§ **Required action**: Every line holding the string "Data" should be copied out of the listing.

-------- Source records --------

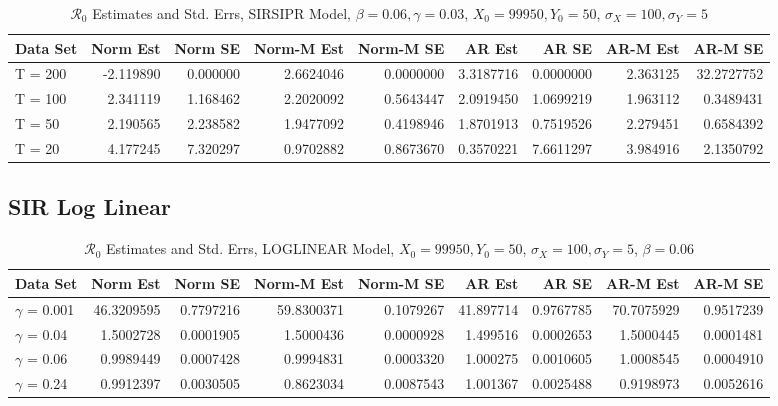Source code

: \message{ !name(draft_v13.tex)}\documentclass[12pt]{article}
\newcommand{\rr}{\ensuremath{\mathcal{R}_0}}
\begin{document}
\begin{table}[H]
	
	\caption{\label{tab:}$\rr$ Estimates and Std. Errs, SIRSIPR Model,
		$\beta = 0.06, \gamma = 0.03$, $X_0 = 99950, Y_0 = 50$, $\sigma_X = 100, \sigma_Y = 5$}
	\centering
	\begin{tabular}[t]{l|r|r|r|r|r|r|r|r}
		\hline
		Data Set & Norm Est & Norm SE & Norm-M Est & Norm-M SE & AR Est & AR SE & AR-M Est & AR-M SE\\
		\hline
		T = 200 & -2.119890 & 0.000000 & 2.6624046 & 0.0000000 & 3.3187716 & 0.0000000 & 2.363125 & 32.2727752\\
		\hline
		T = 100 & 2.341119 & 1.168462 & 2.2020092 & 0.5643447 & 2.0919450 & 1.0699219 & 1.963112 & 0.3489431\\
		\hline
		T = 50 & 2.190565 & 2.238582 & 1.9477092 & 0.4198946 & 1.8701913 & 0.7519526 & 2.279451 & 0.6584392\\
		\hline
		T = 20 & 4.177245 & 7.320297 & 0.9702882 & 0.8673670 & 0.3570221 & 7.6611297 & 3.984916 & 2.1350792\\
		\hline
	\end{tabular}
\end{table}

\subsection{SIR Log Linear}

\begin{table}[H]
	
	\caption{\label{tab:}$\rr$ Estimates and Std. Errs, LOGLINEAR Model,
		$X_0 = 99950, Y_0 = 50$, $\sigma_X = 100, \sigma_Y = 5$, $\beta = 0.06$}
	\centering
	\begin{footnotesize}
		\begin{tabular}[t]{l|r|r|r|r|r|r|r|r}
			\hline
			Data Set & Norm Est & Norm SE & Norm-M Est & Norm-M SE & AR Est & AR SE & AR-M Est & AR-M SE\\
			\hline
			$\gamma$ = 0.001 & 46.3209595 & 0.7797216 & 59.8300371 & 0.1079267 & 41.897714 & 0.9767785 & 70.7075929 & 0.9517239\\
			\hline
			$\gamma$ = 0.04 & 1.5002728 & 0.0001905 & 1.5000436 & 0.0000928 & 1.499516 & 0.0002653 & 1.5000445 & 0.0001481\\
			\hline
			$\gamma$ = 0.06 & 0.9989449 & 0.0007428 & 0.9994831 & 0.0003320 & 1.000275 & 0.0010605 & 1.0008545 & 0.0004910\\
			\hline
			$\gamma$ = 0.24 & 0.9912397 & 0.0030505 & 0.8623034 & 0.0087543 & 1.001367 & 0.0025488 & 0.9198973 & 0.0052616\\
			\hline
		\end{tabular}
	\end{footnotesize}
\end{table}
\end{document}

--------
-------- Source records --------

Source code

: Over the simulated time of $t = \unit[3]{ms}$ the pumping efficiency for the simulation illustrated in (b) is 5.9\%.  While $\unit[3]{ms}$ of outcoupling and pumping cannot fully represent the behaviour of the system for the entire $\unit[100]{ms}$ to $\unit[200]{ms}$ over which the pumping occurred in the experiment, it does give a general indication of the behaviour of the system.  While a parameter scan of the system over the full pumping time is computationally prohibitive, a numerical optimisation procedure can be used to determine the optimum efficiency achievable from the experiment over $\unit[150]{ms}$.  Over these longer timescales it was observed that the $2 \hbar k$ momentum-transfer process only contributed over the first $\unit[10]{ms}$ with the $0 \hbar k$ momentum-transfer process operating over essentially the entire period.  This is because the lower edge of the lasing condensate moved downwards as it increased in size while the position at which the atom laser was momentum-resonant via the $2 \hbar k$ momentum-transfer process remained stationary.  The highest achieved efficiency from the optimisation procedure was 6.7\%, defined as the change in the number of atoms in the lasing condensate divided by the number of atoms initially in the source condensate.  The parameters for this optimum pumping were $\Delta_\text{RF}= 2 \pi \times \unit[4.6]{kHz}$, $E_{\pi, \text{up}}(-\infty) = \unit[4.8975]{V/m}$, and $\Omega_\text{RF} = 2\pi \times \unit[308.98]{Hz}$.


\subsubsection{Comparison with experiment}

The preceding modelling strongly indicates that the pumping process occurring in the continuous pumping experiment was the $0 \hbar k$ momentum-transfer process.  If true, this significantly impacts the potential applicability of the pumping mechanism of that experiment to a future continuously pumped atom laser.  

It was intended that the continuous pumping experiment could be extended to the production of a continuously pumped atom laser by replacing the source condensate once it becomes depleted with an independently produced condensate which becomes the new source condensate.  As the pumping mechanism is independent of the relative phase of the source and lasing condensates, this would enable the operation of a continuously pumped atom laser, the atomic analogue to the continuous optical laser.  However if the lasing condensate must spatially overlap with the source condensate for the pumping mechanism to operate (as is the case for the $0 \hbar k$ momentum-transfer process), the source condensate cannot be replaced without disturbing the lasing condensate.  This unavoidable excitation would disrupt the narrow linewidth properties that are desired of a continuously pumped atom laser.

--------

§ **Result of this task**:
		Data Set & Norm Est & Norm SE & Norm-M Est & Norm-M SE & AR Est & AR SE & AR-M Est & AR-M SE\\
			Data Set & Norm Est & Norm SE & Norm-M Est & Norm-M SE & AR Est & AR SE & AR-M Est & AR-M SE\\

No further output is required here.